Stored data entries

###

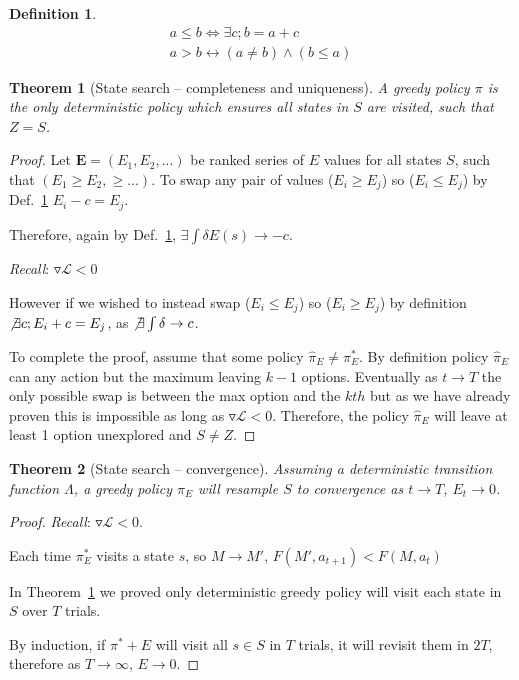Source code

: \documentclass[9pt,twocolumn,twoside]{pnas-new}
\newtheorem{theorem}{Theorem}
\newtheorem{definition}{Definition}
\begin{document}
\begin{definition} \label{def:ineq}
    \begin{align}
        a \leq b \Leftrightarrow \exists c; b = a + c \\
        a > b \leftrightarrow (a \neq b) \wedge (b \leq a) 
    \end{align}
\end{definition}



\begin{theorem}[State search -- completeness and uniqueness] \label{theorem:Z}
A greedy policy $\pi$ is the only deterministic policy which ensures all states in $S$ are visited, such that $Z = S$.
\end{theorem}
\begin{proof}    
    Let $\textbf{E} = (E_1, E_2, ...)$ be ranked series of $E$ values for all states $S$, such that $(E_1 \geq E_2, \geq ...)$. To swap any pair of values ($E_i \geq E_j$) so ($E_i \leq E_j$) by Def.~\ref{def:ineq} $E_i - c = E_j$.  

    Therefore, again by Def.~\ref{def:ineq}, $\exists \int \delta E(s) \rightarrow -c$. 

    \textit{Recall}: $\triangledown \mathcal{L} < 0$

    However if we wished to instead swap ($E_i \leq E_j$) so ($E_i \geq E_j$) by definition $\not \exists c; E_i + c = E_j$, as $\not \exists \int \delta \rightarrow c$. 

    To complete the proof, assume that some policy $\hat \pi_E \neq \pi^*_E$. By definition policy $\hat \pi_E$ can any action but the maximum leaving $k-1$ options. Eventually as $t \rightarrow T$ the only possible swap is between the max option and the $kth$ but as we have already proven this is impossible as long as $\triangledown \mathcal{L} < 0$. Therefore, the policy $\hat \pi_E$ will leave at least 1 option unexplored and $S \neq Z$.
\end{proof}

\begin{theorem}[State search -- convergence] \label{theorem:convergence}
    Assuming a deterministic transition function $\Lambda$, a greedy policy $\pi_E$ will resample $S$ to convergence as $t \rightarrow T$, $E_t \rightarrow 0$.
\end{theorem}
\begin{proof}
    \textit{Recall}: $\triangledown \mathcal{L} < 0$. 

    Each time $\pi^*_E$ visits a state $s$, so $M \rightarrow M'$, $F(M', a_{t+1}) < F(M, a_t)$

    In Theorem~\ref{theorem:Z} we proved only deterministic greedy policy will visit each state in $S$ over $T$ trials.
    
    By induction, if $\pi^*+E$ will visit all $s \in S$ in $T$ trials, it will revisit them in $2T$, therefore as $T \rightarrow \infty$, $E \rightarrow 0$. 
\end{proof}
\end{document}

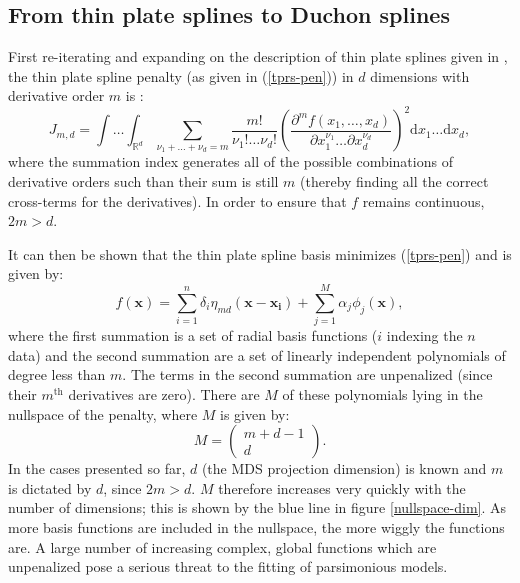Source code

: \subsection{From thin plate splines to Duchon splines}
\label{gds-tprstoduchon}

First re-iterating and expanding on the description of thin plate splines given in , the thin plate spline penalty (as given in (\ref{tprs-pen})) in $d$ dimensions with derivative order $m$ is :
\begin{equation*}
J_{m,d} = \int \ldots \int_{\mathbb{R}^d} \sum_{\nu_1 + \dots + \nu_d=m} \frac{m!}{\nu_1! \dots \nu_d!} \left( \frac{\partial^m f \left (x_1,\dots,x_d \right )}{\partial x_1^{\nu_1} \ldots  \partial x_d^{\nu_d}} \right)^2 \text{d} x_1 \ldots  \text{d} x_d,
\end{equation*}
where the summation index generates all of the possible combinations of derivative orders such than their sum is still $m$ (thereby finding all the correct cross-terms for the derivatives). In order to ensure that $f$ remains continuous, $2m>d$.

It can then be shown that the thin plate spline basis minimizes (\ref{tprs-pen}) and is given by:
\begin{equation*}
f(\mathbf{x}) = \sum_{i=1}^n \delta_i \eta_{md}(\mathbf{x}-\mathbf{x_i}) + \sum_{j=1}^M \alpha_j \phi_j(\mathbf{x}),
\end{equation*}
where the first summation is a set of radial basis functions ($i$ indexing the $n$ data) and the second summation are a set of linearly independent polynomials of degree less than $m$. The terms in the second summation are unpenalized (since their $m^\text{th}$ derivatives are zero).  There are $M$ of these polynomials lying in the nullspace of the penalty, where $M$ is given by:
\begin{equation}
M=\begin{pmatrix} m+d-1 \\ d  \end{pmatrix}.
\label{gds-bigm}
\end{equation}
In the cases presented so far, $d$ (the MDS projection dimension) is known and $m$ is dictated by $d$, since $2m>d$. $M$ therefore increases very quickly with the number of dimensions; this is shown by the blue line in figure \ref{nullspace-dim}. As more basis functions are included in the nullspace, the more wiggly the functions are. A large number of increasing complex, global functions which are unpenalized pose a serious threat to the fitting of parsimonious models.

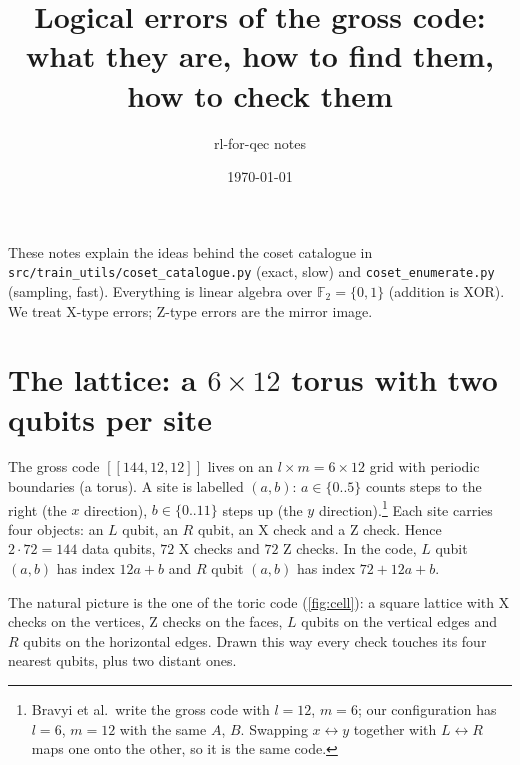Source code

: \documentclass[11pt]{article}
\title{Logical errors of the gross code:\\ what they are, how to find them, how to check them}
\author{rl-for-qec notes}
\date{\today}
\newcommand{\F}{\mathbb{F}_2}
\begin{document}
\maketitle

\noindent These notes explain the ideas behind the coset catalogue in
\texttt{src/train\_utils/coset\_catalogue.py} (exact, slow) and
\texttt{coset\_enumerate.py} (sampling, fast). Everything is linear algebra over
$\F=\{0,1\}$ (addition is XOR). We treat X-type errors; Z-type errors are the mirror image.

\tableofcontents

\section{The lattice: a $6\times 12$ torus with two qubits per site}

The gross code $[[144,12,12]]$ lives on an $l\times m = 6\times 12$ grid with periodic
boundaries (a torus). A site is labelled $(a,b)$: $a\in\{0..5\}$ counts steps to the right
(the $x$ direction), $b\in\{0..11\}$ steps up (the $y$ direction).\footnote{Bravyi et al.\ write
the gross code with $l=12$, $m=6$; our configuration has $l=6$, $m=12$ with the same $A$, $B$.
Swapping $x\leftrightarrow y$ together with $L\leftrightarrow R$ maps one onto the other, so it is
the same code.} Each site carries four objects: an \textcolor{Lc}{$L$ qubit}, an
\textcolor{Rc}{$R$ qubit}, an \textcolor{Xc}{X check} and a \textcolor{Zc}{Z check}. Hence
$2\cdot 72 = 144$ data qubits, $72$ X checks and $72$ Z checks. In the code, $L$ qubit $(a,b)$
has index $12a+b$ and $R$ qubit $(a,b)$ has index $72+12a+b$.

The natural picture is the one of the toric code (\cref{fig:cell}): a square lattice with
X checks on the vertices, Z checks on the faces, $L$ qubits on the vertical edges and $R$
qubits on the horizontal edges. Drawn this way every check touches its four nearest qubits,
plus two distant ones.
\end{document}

###

Locate the word "where" in the data above. Copy every line carrying it.

## Result below
where the summation index generates all of the possible combinations of derivative orders such than their sum is still $m$ (thereby finding all the correct cross-terms for the derivatives). In order to ensure that $f$ remains continuous, $2m>d$.
where the first summation is a set of radial basis functions ($i$ indexing the $n$ data) and the second summation are a set of linearly independent polynomials of degree less than $m$. The terms in the second summation are unpenalized (since their $m^\text{th}$ derivatives are zero).  There are $M$ of these polynomials lying in the nullspace of the penalty, where $M$ is given by:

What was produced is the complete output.